SUPPLIED RECORDS:
***
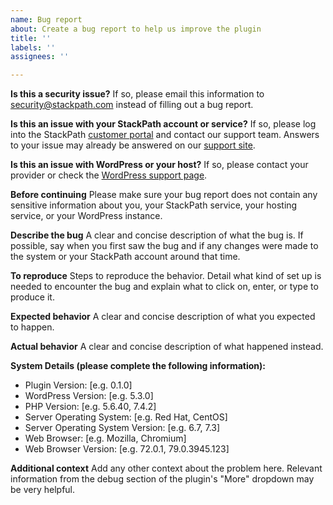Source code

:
 ```yaml
---
name: Bug report
about: Create a bug report to help us improve the plugin
title: ''
labels: ''
assignees: ''

---
```


**Is this a security issue?**
If so, please email this information to [security@stackpath.com](mailto:security@stackpath.com)
instead of filling out a bug report.

**Is this an issue with your StackPath account or service?**
If so, please log into the StackPath [customer portal](https://control.stackpath.com/)
and contact our support team. Answers to your issue may already be answered on
our [support site](https://support.stackpath.com/).

**Is this an issue with WordPress or your host?**
If so, please contact your provider or check the
[WordPress support page](https://wordpress.org/support/).

**Before continuing**
Please make sure your bug report does not contain any sensitive information
about you, your StackPath service, your hosting service, or your WordPress
instance.

**Describe the bug**
A clear and concise description of what the bug is. If possible, say when you
first saw the bug and if any changes were made to the system or your StackPath
account around that time.

**To reproduce**
Steps to reproduce the behavior. Detail what kind of set up is needed to
encounter the bug and explain what to click on, enter, or type to produce it.

**Expected behavior**
A clear and concise description of what you expected to happen.

**Actual behavior**
A clear and concise description of what happened instead.

**System Details (please complete the following information):**
 * Plugin Version: [e.g. 0.1.0]
 * WordPress Version: [e.g. 5.3.0]
 * PHP Version: [e.g. 5.6.40, 7.4.2]
 * Server Operating System: [e.g. Red Hat, CentOS]
 * Server Operating System Version: [e.g. 6.7, 7.3]
 * Web Browser: [e.g. Mozilla, Chromium]
 * Web Browser Version: [e.g. 72.0.1, 79.0.3945.123]

**Additional context**
Add any other context about the problem here. Relevant information from the
debug section of the plugin's "More" dropdown may be very helpful.
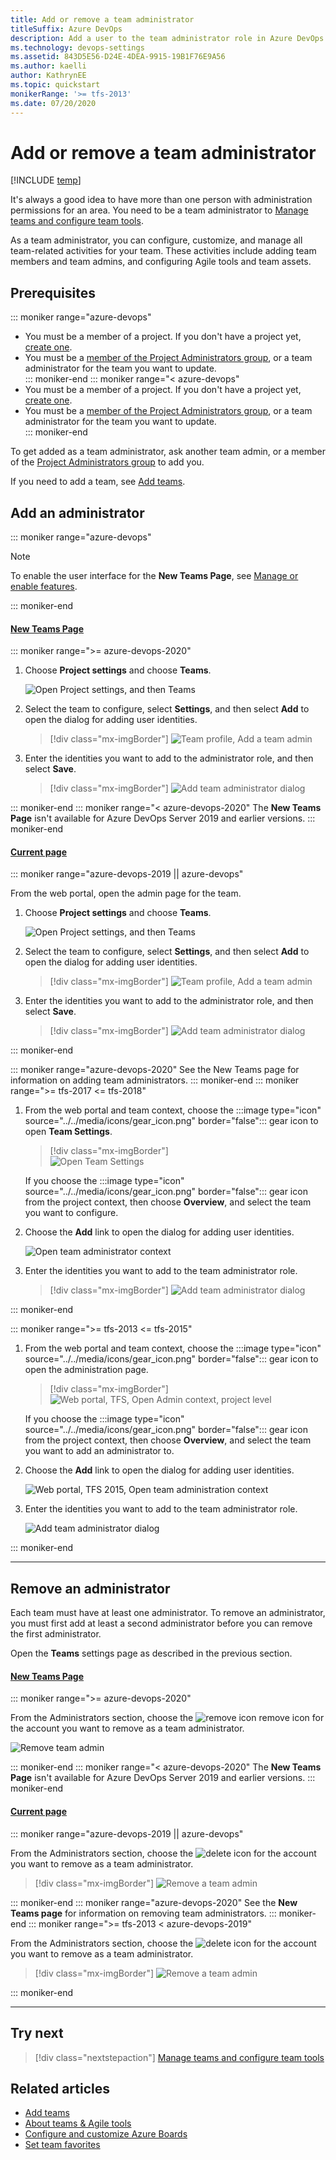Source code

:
 ```yaml
---
title: Add or remove a team administrator 
titleSuffix: Azure DevOps
description: Add a user to the team administrator role in Azure DevOps  
ms.technology: devops-settings
ms.assetid: 843D5E56-D24E-4DEA-9915-19B1F76E9A56
ms.author: kaelli
author: KathrynEE
ms.topic: quickstart
monikerRange: '>= tfs-2013'
ms.date: 07/20/2020
---
```


# Add or remove a team administrator 

[!INCLUDE [temp](../../includes/version-vsts-tfs-all-versions.md)]


<a id="add-team-admin">  </a>  

It's always a good idea to have more than one person with administration permissions for an area. You need to be a team administrator to [Manage teams and configure team tools](manage-teams.md). 

As a team administrator, you can configure, customize, and manage all team-related activities for your team. These activities include adding team members and team admins, and configuring Agile tools and team assets. 


<a name="permissions"></a>

## Prerequisites

::: moniker range="azure-devops"
- You must be a member of a project. If you don't have a project yet, [create one](../projects/create-project.md).  
- You must be a [member of the Project Administrators group](../security/set-project-collection-level-permissions.md), or a team administrator for the team you want to update.  
::: moniker-end
::: moniker range="< azure-devops"
- You must be a member of a project. If you don't have a project yet, [create one](../projects/create-project.md).  
- You must be a [member of the Project Administrators group](../security/set-project-collection-level-permissions.md), or a team administrator for the team you want to update.  
::: moniker-end

To get added as a team administrator, ask another team admin, or a member of the [Project Administrators group](../security/set-project-collection-level-permissions.md) to add you.  

If you need to add a team, see [Add teams](add-teams.md).

<a id="open-admin-context">  </a>

## Add an administrator

::: moniker range="azure-devops"

> [!NOTE]   
> To enable the user interface for the **New Teams Page**, see [Manage or enable features](../../project/navigation/preview-features.md).

::: moniker-end

#### [New Teams Page](#tab/preview-page) 

::: moniker range=">= azure-devops-2020" 

1. Choose **Project settings** and choose **Teams**. 

   ![Open Project settings, and then Teams](media/shared/open-project-settings-teams-preview.png)

2. Select the team to configure, select **Settings**, and then select **Add** to open the dialog for adding user identities. 

	> [!div class="mx-imgBorder"]
	> ![Team profile, Add a team admin](media/add-team-admin/settings-add-team-administrator-preview.png)  

3. Enter the identities you want to add to the administrator role, and then select **Save**.     
	    
	> [!div class="mx-imgBorder"]
	> ![Add team administrator dialog](media/add-team-admin/add-team-administrator-dialog-preview.png)

::: moniker-end
::: moniker range="< azure-devops-2020" 
The **New Teams Page** isn't available for Azure DevOps Server 2019 and earlier versions. 
::: moniker-end

#### [Current page](#tab/current-page) 

::: moniker range="azure-devops-2019 || azure-devops"

From the web portal, open the admin page for the team. 

1. Choose **Project settings** and choose **Teams**. 

   ![Open Project settings, and then Teams](media/shared/open-project-settings-team-new-nav.png)

2. Select the team to configure, select **Settings**, and then select **Add** to open the dialog for adding user identities. 

	> [!div class="mx-imgBorder"]
	> ![Team profile, Add a team admin](media/add-team-admin/settings-add-team-administrator.png)  

3. Enter the identities you want to add to the administrator role, and then select **Save**.     
	    
	> [!div class="mx-imgBorder"]
	> ![Add team administrator dialog](media/add-team-admin/add-administrators-dialog.png)

::: moniker-end

::: moniker range="azure-devops-2020"
See the New Teams page for information on adding team administrators.
::: moniker-end
::: moniker range=">= tfs-2017 <= tfs-2018"

1. From the web portal and team context, choose the :::image type="icon" source="../../media/icons/gear_icon.png" border="false"::: gear icon to open **Team Settings**.

	> [!div class="mx-imgBorder"]  
	> ![Open Team Settings](media/add-team-admin/open-team-settings-horz.png)

	If you choose the :::image type="icon" source="../../media/icons/gear_icon.png" border="false"::: gear icon from the project context, then choose **Overview**, and select the team you want to configure.   

2. Choose the **Add** link to open the dialog for adding user identities.  

	![Open team administrator context](media/add-team/admin-link.png)  
   
3. Enter the identities you want to add to the team administrator role.   

	> [!div class="mx-imgBorder"]
	> ![Add team administrator dialog](media/add-team-admin/add-team-admin-dialog.png)
   
::: moniker-end     

::: moniker range=">= tfs-2013 <= tfs-2015"  

1. From the web portal and team context, choose the :::image type="icon" source="../../media/icons/gear_icon.png" border="false"::: gear icon to open the administration page.

	> [!div class="mx-imgBorder"]  
	> ![Web portal, TFS, Open Admin context, project level](../../media/settings/open-admin-page-tfs2015.png)

	If you choose the :::image type="icon" source="../../media/icons/gear_icon.png" border="false"::: gear icon from the project context, then choose **Overview**, and select the team you want to add an administrator to.   

2. Choose the **Add** link to open the dialog for adding user identities.    
  
	![Web portal, TFS 2015, Open team administration context](media/add-team/add-account-as-team-admin.png)

3. Enter the identities you want to add to the team administrator role.     

	![Add team administrator dialog](media/add-team/team-admin-dialog.png)    
	
::: moniker-end  


* * *


<a id="remove-admin">  </a>

## Remove an administrator

Each team must have at least one administrator. To remove an administrator, you must first add at least a second administrator before you can remove the first administrator. 

Open the **Teams** settings page as described in the previous section.

#### [New Teams Page](#tab/preview-page) 

::: moniker range=">= azure-devops-2020" 

From the Administrators section, choose the ![remove icon](../../media/icons/remove-icon.png) remove icon for the account you want to remove as a team administrator. 

![Remove team admin](media/add-team-admin/remove-admin-new-ui-page.png)

::: moniker-end
::: moniker range="< azure-devops-2020" 
The **New Teams Page** isn't available for Azure DevOps Server 2019 and earlier versions. 
::: moniker-end

#### [Current page](#tab/current-page) 

::: moniker range="azure-devops-2019 || azure-devops"

From the Administrators section, choose the ![delete icon](../../media/icons/delete-icon.png) for the account you want to remove as a team administrator. 

> [!div class="mx-imgBorder"]
> ![Remove a team admin](media/add-team-admin/remove-admin-prev-ui.png)  

::: moniker-end
::: moniker range="azure-devops-2020"
See the **New Teams page** for information on removing team administrators.
::: moniker-end
::: moniker range=">= tfs-2013 < azure-devops-2019"

From the Administrators section, choose the ![delete icon](../../media/icons/delete-icon.png) for the account you want to remove as a team administrator. 

> [!div class="mx-imgBorder"]
> ![Remove a team admin](media/add-team-admin/remove-admin-prev-ui.png)

::: moniker-end
   
* * *
 

 
## Try next  

> [!div class="nextstepaction"]
> [Manage teams and configure team tools](manage-teams.md) 

## Related articles

- [Add teams](add-teams.md)  
- [About teams & Agile tools](../../organizations/settings/about-teams-and-settings.md)
- [Configure and customize Azure Boards](../../boards/configure-customize.md)
- [Set team favorites](../../project/navigation/set-favorites.md)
***
DIRECTIONS FOR THIS TASK: Only a number is needed here: the count of lines above that hold the string "concise".

ANSWER SECTION: 3